Tra la tanta arte raccolta nell’abside del Duomo di Bergamo c’è un’immagine particolarmente suggestiva e volutamente nascosta: vederla e quasi un rito.
Sul retro dell’altare maggiore, tutto rivestito in legno di noce, tra le rampe di scalini che portano al ciborio, si apre una finestrella chiusa da due ante; è proprio di rimpetto alla “Cattedra vescovile”, come ad aprire una finestra in uno spazio chiuso, e la finestra all’aprirsi delle ante offre una rivelazione: la “Madonna dei colombi”, tavola dipinta da Giovanni Busi detto il “Cariani” in anni intorno al secondo decennio del cinquecento.
Lungamente ritenuta dalla critica opera di Giovanni Bellini, la tavola solo a fine ottocento viene riconosciuta come opera di Cariani, bergamasco di San Giovanni Bianco con famiglia ben inserita nella capitale serenissima.
Maria si erge – monumentale come una cupola – tra un davanzale e la nicchia di un edificio rinascimentale dove riverbera la luce.

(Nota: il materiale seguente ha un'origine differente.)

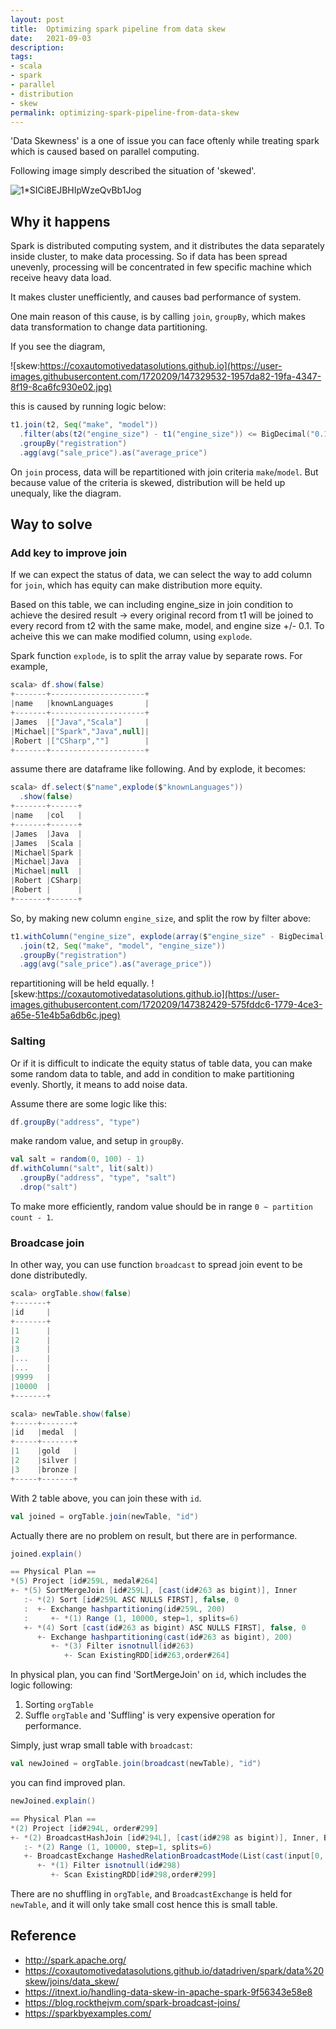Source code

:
 ```yaml
---
layout: post
title:  Optimizing spark pipeline from data skew
date:   2021-09-03
description: 
tags:
- scala
- spark
- parallel
- distribution
- skew
permalink: optimizing-spark-pipeline-from-data-skew
---
```


'Data Skewness' is a one of issue you can face oftenly while treating spark which is caused based on parallel computing. 

Following image simply described the situation of 'skewed'.

![1*SICi8EJBHIpWzeQvBb1Jog](https://user-images.githubusercontent.com/1720209/147326734-510090e3-f2e0-42d6-9042-e43b9cdb0c41.png)


## Why it happens
Spark is distributed computing system, and it distributes the data separately inside cluster, to make data processing. So if data has been spread unevenly, processing will be concentrated in few specific machine which receive heavy data load. 

It makes cluster unefficiently, and causes bad performance of system.


One main reason of this cause, is by calling `join`, `groupBy`, which makes data transformation to change data partitioning.

If you see the diagram,

![skew:https://coxautomotivedatasolutions.github.io](https://user-images.githubusercontent.com/1720209/147329532-1957da82-19fa-4347-8f19-8ca6fc930e02.jpg)

this is caused by running logic below:
```scala
t1.join(t2, Seq("make", "model"))
  .filter(abs(t2("engine_size") - t1("engine_size")) <= BigDecimal("0.1"))
  .groupBy("registration")
  .agg(avg("sale_price").as("average_price")
```

On `join` process, data will be repartitioned with join criteria `make`/`model`. But because value of the criteria is skewed, distribution will be held up unequaly, like the diagram.

## Way to solve 

### Add key to improve join
If we can expect the status of data, we can select the way to add column for `join`, which has equity can make distribution more equity.

Based on this table, we can including engine_size in join condition to achieve the desired result -> every original record from t1 will be joined to every record from t2 with the same make, model, and engine size +/- 0.1. To acheive this we can make modified column, using `explode`.

Spark function `explode`, is to split the array value by separate rows. For example,
```scala
scala> df.show(false)
+-------+---------------------+
|name   |knownLanguages       |
+-------+---------------------+
|James  |["Java","Scala"]     |
|Michael|["Spark","Java",null]|
|Robert |["CSharp",""]        |
+-------+---------------------+
```

assume there are dataframe like following. And by explode, it becomes:
```scala
scala> df.select($"name",explode($"knownLanguages"))
  .show(false)
+-------+------+
|name   |col   |
+-------+------+
|James  |Java  |
|James  |Scala |
|Michael|Spark |
|Michael|Java  |
|Michael|null  |
|Robert |CSharp|
|Robert |      |
+-------+------+
```

So, by making new column `engine_size`, and split the row by filter above:
```scala
t1.withColumn("engine_size", explode(array($"engine_size" - BigDecimal("0.1"), $"engine_size", $"engine_size" + BigDecimal("0.1"))))
  .join(t2, Seq("make", "model", "engine_size"))
  .groupBy("registration")
  .agg(avg("sale_price").as("average_price"))
```

repartitioning will be held equally.
![skew:https://coxautomotivedatasolutions.github.io](https://user-images.githubusercontent.com/1720209/147382429-575fddc6-1779-4ce3-a65e-51e4b5a6db6c.jpeg)


### Salting
Or if it is difficult to indicate the equity status of table data, you can make some random data to table, and add in condition to make partitioning evenly. Shortly, it means to add noise data.

Assume there are some logic like this:
```scala
df.groupBy("address", "type")
```

make random value, and setup in `groupBy`.
```scala
val salt = random(0, 100) - 1)
df.withColumn("salt", lit(salt))
  .groupBy("address", "type", "salt")
  .drop("salt")
```

To make more efficiently, random value should be in range `0 ~ partition count - 1`.


### Broadcase join
In other way, you can use function `broadcast` to spread join event to be done distributedly.

```scala
scala> orgTable.show(false)
+-------+
|id     |
+-------+
|1      |
|2      |
|3      |
|...    |
|...    |
|9999   |
|10000  |
+-------+

scala> newTable.show(false)
+-----+-------+
|id   |medal  |
+-----+-------+
|1    |gold   |
|2    |silver |
|3    |bronze |
+-----+-------+
```

With 2 table above, you can join these with `id`.

```scala
val joined = orgTable.join(newTable, "id")
```

Actually there are no problem on result, but there are in performance.

```scala
joined.explain()

== Physical Plan ==
*(5) Project [id#259L, medal#264]
+- *(5) SortMergeJoin [id#259L], [cast(id#263 as bigint)], Inner
   :- *(2) Sort [id#259L ASC NULLS FIRST], false, 0
   :  +- Exchange hashpartitioning(id#259L, 200)
   :     +- *(1) Range (1, 10000, step=1, splits=6)
   +- *(4) Sort [cast(id#263 as bigint) ASC NULLS FIRST], false, 0
      +- Exchange hashpartitioning(cast(id#263 as bigint), 200)
         +- *(3) Filter isnotnull(id#263)
            +- Scan ExistingRDD[id#263,order#264]
```
In physical plan, you can find 'SortMergeJoin' on `id`, which includes the logic following:
1. Sorting `orgTable`
2. Suffle `orgTable`
and 'Suffling' is very expensive operation for performance.


Simply, just wrap small table with `broadcast`:
```scala
val newJoined = orgTable.join(broadcast(newTable), "id")
```

you can find improved plan.
```scala
newJoined.explain()

== Physical Plan ==
*(2) Project [id#294L, order#299]
+- *(2) BroadcastHashJoin [id#294L], [cast(id#298 as bigint)], Inner, BuildRight
   :- *(2) Range (1, 10000, step=1, splits=6)
   +- BroadcastExchange HashedRelationBroadcastMode(List(cast(input[0, int, false] as bigint)))
      +- *(1) Filter isnotnull(id#298)
         +- Scan ExistingRDD[id#298,order#299]
```

There are no shuffling in `orgTable`, and `BroadcastExchange` is held for `newTable`, and it will only take small cost hence this is small table.


## Reference
* <http://spark.apache.org/>
* <https://coxautomotivedatasolutions.github.io/datadriven/spark/data%20skew/joins/data_skew/>
* <https://itnext.io/handling-data-skew-in-apache-spark-9f56343e58e8>
* <https://blog.rockthejvm.com/spark-broadcast-joins/>
* <https://sparkbyexamples.com/>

Maria ha gli occhi bassi – triste e concentrata – congiunge le mani in un gesto tra preghiera e protezione, figura della “Madre della Passione”.
Il tema è mutuato dalla cultura figurativa delle icone orientali dove la maternità di Maria viene rappresenta con la figura retorica della prolessi, cioè la narrazione di un fatto che ne anticipi il destino finale: la gioia del Natale è già il mistero del venerdì santo e Maria è la “Madre di Dio della Passione”.

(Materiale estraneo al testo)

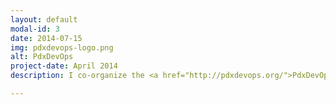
 ```yaml
---
layout: default
modal-id: 3
date: 2014-07-15
img: pdxdevops-logo.png
alt: PdxDevOps
project-date: April 2014
description: I co-organize the <a href="http://pdxdevops.org/">PdxDevOps</a> user group with <a href="https://twitter.com/alicegoldfuss">Alice Goldfuss</a>. Every month we feature presentations or structured conversations on the tooling and human processes around the DevOps meetup. Usually we are hosted by New Relic and food is provided by Volt recruiting. You can discover our upcomming meetings by checking out <a href="http://calagator.org/events/search?tag=pdxdevops">Calagator</a>, the home-grown and Open Source meetup replacement used in Portland. Recently, we have been discussing setting up a <a href="http://www.devopsdays.org/">DevOpsDays</a> in Portland. If this interests you, contact me.

---
```

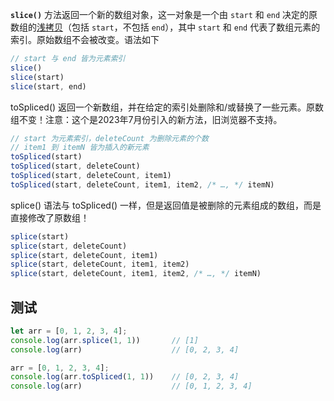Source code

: **`slice()`** 方法返回一个新的数组对象，这一对象是一个由 `start` 和 `end` 决定的原数组的[浅拷贝](https://developer.mozilla.org/zh-CN/docs/Glossary/Shallow_copy)（包括 `start`，不包括 `end`），其中 `start` 和 `end` 代表了数组元素的索引。原始数组不会被改变。语法如下
```js
// start 与 end 皆为元素索引
slice()
slice(start)
slice(start, end)
```

toSpliced() 返回一个新数组，并在给定的索引处删除和/或替换了一些元素。原数组不变！注意：这个是2023年7月份引入的新方法，旧浏览器不支持。
```js
// start 为元素索引，deleteCount 为删除元素的个数
// item1 到 itemN 皆为插入的新元素
toSpliced(start)
toSpliced(start, deleteCount)
toSpliced(start, deleteCount, item1)
toSpliced(start, deleteCount, item1, item2, /* …, */ itemN)
```

splice() 语法与 toSpliced() 一样，但是返回值是被删除的元素组成的数组，而是直接修改了原数组！
```js
splice(start)
splice(start, deleteCount)
splice(start, deleteCount, item1)
splice(start, deleteCount, item1, item2)
splice(start, deleteCount, item1, item2, /* …, */ itemN)
```

## 测试

```js
let arr = [0, 1, 2, 3, 4];
console.log(arr.splice(1, 1))		// [1]
console.log(arr)					// [0, 2, 3, 4]

arr = [0, 1, 2, 3, 4];
console.log(arr.toSpliced(1, 1))	// [0, 2, 3, 4]
console.log(arr)					// [0, 1, 2, 3, 4]
```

Il tipo iconografico della divina maternità in prolessi diventa molto polare in Italia nella seconda metà del ‘400 e, particolarmente in area veneta, ispirerà opere di sottile lirismo come appunto “La Madonna di colombi”.
Sul davanzale, in primo piano, sono appoggiati un cesto con due colombi immersi in paglia dorata – morbida e luminosa – e un forziere, sorta di cassaforte portatile, con sopra un cuscino dove è seduto il Bambino; Maria medita “in cuor suo” e il Bambino gioca insidiando con il piede i colombi che si agitano spargendo piume.

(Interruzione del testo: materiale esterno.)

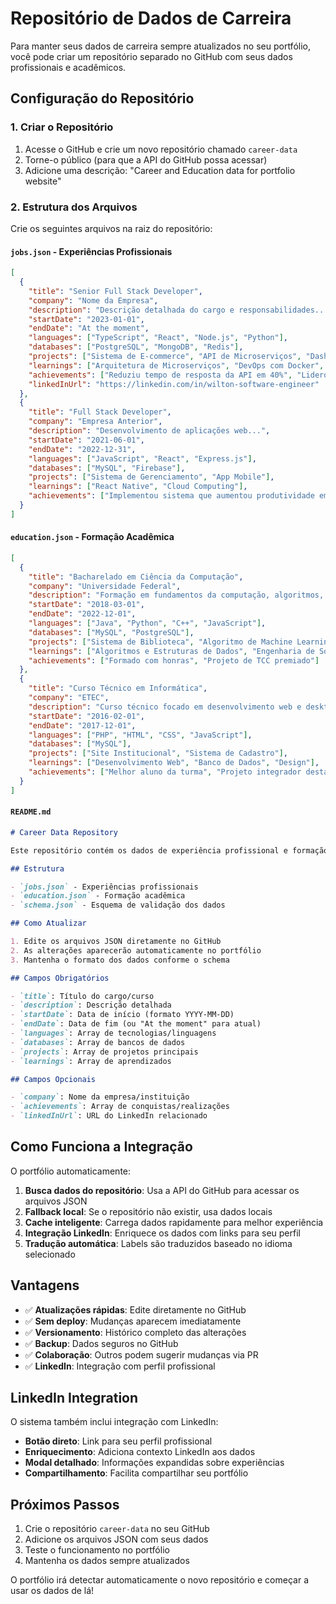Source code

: # Repositório de Dados de Carreira

Para manter seus dados de carreira sempre atualizados no seu portfólio, você pode criar um repositório separado no GitHub com seus dados profissionais e acadêmicos.

## Configuração do Repositório

### 1. Criar o Repositório

1. Acesse o GitHub e crie um novo repositório chamado `career-data`
2. Torne-o público (para que a API do GitHub possa acessar)
3. Adicione uma descrição: "Career and Education data for portfolio website"

### 2. Estrutura dos Arquivos

Crie os seguintes arquivos na raiz do repositório:

#### `jobs.json` - Experiências Profissionais
```json
[
  {
    "title": "Senior Full Stack Developer",
    "company": "Nome da Empresa",
    "description": "Descrição detalhada do cargo e responsabilidades...",
    "startDate": "2023-01-01",
    "endDate": "At the moment",
    "languages": ["TypeScript", "React", "Node.js", "Python"],
    "databases": ["PostgreSQL", "MongoDB", "Redis"],
    "projects": ["Sistema de E-commerce", "API de Microserviços", "Dashboard Analítico"],
    "learnings": ["Arquitetura de Microserviços", "DevOps com Docker", "Metodologias Ágeis"],
    "achievements": ["Reduziu tempo de resposta da API em 40%", "Liderou equipe de 5 desenvolvedores"],
    "linkedInUrl": "https://linkedin.com/in/wilton-software-engineer"
  },
  {
    "title": "Full Stack Developer",
    "company": "Empresa Anterior",
    "description": "Desenvolvimento de aplicações web...",
    "startDate": "2021-06-01",
    "endDate": "2022-12-31",
    "languages": ["JavaScript", "React", "Express.js"],
    "databases": ["MySQL", "Firebase"],
    "projects": ["Sistema de Gerenciamento", "App Mobile"],
    "learnings": ["React Native", "Cloud Computing"],
    "achievements": ["Implementou sistema que aumentou produtividade em 25%"]
  }
]
```

#### `education.json` - Formação Acadêmica
```json
[
  {
    "title": "Bacharelado em Ciência da Computação",
    "company": "Universidade Federal",
    "description": "Formação em fundamentos da computação, algoritmos, estruturas de dados...",
    "startDate": "2018-03-01",
    "endDate": "2022-12-01",
    "languages": ["Java", "Python", "C++", "JavaScript"],
    "databases": ["MySQL", "PostgreSQL"],
    "projects": ["Sistema de Biblioteca", "Algoritmo de Machine Learning", "App de Gerenciamento Acadêmico"],
    "learnings": ["Algoritmos e Estruturas de Dados", "Engenharia de Software", "Inteligência Artificial"],
    "achievements": ["Formado com honras", "Projeto de TCC premiado"]
  },
  {
    "title": "Curso Técnico em Informática",
    "company": "ETEC",
    "description": "Curso técnico focado em desenvolvimento web e desktop...",
    "startDate": "2016-02-01",
    "endDate": "2017-12-01",
    "languages": ["PHP", "HTML", "CSS", "JavaScript"],
    "databases": ["MySQL"],
    "projects": ["Site Institucional", "Sistema de Cadastro"],
    "learnings": ["Desenvolvimento Web", "Banco de Dados", "Design"],
    "achievements": ["Melhor aluno da turma", "Projeto integrador destaque"]
  }
]
```

#### `README.md`
```markdown
# Career Data Repository

Este repositório contém os dados de experiência profissional e formação acadêmica para o site de portfólio.

## Estrutura

- `jobs.json` - Experiências profissionais
- `education.json` - Formação acadêmica
- `schema.json` - Esquema de validação dos dados

## Como Atualizar

1. Edite os arquivos JSON diretamente no GitHub
2. As alterações aparecerão automaticamente no portfólio
3. Mantenha o formato dos dados conforme o schema

## Campos Obrigatórios

- `title`: Título do cargo/curso
- `description`: Descrição detalhada
- `startDate`: Data de início (formato YYYY-MM-DD)
- `endDate`: Data de fim (ou "At the moment" para atual)
- `languages`: Array de tecnologias/linguagens
- `databases`: Array de bancos de dados
- `projects`: Array de projetos principais
- `learnings`: Array de aprendizados

## Campos Opcionais

- `company`: Nome da empresa/instituição
- `achievements`: Array de conquistas/realizações
- `linkedInUrl`: URL do LinkedIn relacionado
```

## Como Funciona a Integração

O portfólio automaticamente:

1. **Busca dados do repositório**: Usa a API do GitHub para acessar os arquivos JSON
2. **Fallback local**: Se o repositório não existir, usa dados locais
3. **Cache inteligente**: Carrega dados rapidamente para melhor experiência
4. **Integração LinkedIn**: Enriquece os dados com links para seu perfil
5. **Tradução automática**: Labels são traduzidos baseado no idioma selecionado

## Vantagens

- ✅ **Atualizações rápidas**: Edite diretamente no GitHub
- ✅ **Sem deploy**: Mudanças aparecem imediatamente
- ✅ **Versionamento**: Histórico completo das alterações
- ✅ **Backup**: Dados seguros no GitHub
- ✅ **Colaboração**: Outros podem sugerir mudanças via PR
- ✅ **LinkedIn**: Integração com perfil profissional

## LinkedIn Integration

O sistema também inclui integração com LinkedIn:

- **Botão direto**: Link para seu perfil profissional
- **Enriquecimento**: Adiciona contexto LinkedIn aos dados
- **Modal detalhado**: Informações expandidas sobre experiências
- **Compartilhamento**: Facilita compartilhar seu portfólio

## Próximos Passos

1. Crie o repositório `career-data` no seu GitHub
2. Adicione os arquivos JSON com seus dados
3. Teste o funcionamento no portfólio
4. Mantenha os dados sempre atualizados

O portfólio irá detectar automaticamente o novo repositório e começar a usar os dados de lá!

La solennità di Maria in sfolgorante opulenza di forme e colori rimanda alla Venezia di Giovanni Bellini; l’arditezza, tutta nuova, del motivo del Bambino rivolto verso la cesta e introduzione allusiva del forziere riportano alla semplicità affabile e accostante della religiosità che Lorenzo Lotto sta dipingendo a Bergamo.
Cariani vede, impara e rielabora in un messaggio nuovo e originale: il forziere ha la serratura aperta, il chiavistello alzato, le chiavi pendenti; il tesoro è disponibile, basta attingere!
Il quadro da più di due secoli è praticamente nascosto, poco visibile, in una collocazione insolita: forse omaggio per impreziosire l’altare, forse riguardo riservato al vescovo e agli alti prelati del Capitolo del Duomo (finalmente pacificati dopo secolari diatribe) quando occupano gli scranni del coro?
Non certo per difenderlo dalla polvere: forse, e più probabile – recuperando l’antica cultura del coprire le immagini – per proteggerlo da sguardi distratti e dalla mortifera patina dell’abitudine.
Il dipinto, bello e prezioso, è chiuso; per vedere si deve aprire.
Il gesto di aprire evoca simboli e suggestioni arcane: significa agire, scegliere, ricercare, accogliere, muovere coscienza.